No, żeby nie tak całkiem "po macoszemu" to zaadoptowałam tego Zielonego Stwora. Poleciałam w to zielone...i dorzuciłam nawet zielonego pieprzu a i lubczyku nie pożałowałam, bo wg ludowych bajań, moc alechmiczna posiada nie byle jaką hihihi. Trudno powiedziec coś oryginalnego, zwyczajnie wyśmienita!!! Polecam!!!
Patrycja1 Bardzo ładnie prezentuje się ten twój zielony stwór :) Cieszę się, że skorzystałaś z przepisy i zasmakowałaś tej wyśmienitej, witaminowej bomby :) Mam nadzieję, że do przepisu powrócisz nie raz. Pozdrawiam!

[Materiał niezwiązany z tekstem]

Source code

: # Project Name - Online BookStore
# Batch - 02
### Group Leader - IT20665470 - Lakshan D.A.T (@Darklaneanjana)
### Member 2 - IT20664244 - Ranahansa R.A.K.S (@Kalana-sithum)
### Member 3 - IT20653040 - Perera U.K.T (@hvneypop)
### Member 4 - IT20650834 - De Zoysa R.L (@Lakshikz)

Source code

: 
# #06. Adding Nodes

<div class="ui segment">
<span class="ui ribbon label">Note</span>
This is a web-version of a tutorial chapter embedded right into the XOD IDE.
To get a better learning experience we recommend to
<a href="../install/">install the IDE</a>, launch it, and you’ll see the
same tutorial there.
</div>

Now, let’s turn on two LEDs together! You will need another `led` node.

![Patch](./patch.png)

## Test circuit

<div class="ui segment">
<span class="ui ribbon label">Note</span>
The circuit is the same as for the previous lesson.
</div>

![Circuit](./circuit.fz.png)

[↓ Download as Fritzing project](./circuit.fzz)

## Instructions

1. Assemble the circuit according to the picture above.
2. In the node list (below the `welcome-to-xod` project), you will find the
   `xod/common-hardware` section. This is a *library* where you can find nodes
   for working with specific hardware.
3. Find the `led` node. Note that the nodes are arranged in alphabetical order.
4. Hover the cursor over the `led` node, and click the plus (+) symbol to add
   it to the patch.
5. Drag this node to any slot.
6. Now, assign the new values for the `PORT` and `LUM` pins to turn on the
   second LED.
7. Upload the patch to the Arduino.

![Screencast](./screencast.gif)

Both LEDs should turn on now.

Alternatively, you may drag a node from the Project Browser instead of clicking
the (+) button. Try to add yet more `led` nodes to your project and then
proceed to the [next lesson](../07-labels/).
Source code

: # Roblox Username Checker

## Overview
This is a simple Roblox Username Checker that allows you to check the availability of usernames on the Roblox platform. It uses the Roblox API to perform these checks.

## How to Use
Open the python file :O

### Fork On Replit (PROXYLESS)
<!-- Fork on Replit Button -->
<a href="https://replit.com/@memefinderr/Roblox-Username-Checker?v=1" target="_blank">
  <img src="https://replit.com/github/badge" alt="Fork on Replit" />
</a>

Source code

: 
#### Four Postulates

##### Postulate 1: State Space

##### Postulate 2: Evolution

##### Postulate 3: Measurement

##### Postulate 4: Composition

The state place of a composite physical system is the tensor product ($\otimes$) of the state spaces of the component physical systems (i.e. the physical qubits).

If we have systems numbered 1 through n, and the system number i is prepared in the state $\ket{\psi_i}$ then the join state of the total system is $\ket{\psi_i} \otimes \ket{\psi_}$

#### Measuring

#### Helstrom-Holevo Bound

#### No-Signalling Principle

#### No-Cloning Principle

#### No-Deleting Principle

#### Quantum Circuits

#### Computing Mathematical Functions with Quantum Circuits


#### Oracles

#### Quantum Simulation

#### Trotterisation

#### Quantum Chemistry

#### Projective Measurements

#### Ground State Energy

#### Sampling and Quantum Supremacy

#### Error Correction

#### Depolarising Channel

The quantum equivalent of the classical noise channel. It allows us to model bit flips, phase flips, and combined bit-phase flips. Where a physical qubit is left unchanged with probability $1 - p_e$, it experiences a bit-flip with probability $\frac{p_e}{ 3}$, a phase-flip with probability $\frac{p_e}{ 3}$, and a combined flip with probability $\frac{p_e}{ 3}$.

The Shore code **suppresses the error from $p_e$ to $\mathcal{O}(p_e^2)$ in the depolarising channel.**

Do Patrycji 1 i Olusi23... w sprawie pysznej zupy. Orginalność tkwi w prostocie, a nie w przepychu. Pozdrawiam
Zupka wysmienita!! Olusia23, dziękuję za smaczny sposób uzupełniania witamin
Wkn (2011-09-30 11:51)
Wiele osób po macoszemu traktuje przepisy na zupy. Szkoda, bo są zdrowe, smaczne, a zdjęcia mogą być bardzo apetyczne. Twoja zupa zapowiada się wyśmienicie!